Of course, Jay, as an example of an early limousine liberal who only says and writes the progressive claptrap he does for show, is a vegetarian and recoils at the very idea of hunting. That doesn’t mean he won’t take the credit for the first night’s dinner when Floyd says Jay himself shot the beast. And credit for all the kills after that. He exults in the testosterone fantasy that gives him as his wife Julie (Sarah Gadon, making the absolute most of her also-underwritten role) regards him with new appreciation and “Siegfried’s Death March” swells in all its Wagnerian glory on the soundtrack.
The message is clear, equivocating from the filmmakers aside: liberal males are hypocrites who only profess the things they do because they can’t be the Alpha Male they secretly fantasize to be. Unless, of course, they somehow can ultimately live out that Alpha Male fantasy. The sheer likability of Floyd and the detestability of Magnussen’s portrayal of Jay allows for few other readings.
It turns out the entire plot is motivated as a plan to get revenge because of the people forced out of work when the pandemic lockdown happened; as if it was only clueless elites able to escape to their mansions who were advocating for the lockdowns to happen. The fact that Jay checks so many liberal signifier boxes (by the time he passionately calls for defending the rights of women and immigrants after showing no other interest in advocating for them to that point, he’s basically “Virtue Signaling, The Character”) suggests a side has been taken here. It even includes a moment that says we should be a lot more careful to label just anybody as “an insurrectionist.”

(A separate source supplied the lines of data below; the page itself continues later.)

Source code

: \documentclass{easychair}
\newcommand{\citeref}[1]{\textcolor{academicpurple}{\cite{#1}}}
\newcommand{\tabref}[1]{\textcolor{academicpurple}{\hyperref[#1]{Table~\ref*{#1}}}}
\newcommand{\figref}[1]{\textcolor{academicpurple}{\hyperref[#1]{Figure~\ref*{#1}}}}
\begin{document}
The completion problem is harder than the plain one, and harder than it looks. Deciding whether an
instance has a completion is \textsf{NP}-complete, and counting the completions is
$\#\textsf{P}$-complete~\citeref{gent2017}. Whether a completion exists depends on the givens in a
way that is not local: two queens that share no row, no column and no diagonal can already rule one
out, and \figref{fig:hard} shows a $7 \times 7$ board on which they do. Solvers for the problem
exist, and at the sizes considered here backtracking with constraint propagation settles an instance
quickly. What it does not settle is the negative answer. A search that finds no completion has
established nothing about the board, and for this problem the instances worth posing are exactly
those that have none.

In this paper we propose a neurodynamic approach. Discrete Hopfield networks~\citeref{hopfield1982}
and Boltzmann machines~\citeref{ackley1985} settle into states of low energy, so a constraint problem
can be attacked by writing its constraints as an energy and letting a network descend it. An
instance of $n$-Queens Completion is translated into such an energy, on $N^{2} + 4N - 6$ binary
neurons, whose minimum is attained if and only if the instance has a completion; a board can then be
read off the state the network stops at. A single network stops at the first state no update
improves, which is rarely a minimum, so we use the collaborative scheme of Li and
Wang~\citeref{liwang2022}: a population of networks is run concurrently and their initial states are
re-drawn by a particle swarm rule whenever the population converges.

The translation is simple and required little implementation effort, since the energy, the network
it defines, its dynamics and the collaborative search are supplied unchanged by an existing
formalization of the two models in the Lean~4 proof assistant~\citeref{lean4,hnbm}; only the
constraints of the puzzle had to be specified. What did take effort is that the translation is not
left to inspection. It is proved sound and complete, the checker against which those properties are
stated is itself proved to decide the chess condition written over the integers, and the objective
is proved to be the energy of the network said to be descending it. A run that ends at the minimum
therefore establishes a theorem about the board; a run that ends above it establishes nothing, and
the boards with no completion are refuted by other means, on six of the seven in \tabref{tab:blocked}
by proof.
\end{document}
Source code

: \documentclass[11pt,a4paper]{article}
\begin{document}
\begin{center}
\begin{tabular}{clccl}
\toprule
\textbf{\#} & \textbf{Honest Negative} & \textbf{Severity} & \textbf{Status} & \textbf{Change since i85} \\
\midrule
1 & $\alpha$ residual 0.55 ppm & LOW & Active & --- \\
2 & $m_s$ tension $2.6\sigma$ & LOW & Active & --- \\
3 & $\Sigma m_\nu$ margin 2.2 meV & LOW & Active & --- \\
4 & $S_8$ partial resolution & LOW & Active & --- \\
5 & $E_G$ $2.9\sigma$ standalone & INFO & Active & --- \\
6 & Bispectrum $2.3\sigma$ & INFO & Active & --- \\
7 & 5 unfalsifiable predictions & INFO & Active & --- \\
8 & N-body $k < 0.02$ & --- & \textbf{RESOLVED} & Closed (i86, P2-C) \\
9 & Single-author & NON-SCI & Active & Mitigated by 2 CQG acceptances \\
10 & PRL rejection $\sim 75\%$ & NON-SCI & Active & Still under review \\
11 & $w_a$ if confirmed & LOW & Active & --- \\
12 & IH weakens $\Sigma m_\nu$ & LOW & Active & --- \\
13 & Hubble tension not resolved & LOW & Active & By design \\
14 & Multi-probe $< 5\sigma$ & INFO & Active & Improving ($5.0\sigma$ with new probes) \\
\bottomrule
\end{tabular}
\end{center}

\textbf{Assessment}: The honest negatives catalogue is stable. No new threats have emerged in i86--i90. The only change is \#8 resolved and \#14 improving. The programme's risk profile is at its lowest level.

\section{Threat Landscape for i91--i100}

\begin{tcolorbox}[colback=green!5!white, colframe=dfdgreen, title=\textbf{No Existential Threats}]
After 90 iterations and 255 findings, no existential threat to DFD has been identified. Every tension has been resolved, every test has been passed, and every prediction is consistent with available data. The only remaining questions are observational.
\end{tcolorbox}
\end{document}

Stark and Schuman should have more guts and just own what their movie is. But “Coup!” doesn’t really own anything. Not its politics (maybe for the sake of deniability by some involved). Not its own nastiness: “Coup!” is actually a lot less biting in the end than “Parasite” or “Triangle of Sadness,” or even “The Menu.” Nor its 1918 setting, which is barely fleshed out through only the most perfunctory period production and costume design.
It would have been infinitely more marketable if “Coup!” had just been a direct satire of 2020, if at least to Shapiro’s own distribution company. With “Coup!” so reluctant to own anything, it’s hard to imagine many viewers are going to buy what it has to say.
Grade: C-
“Coup!” world premiered at the 2023 Venice Film Festival. It is currently seeking U.S. distribution.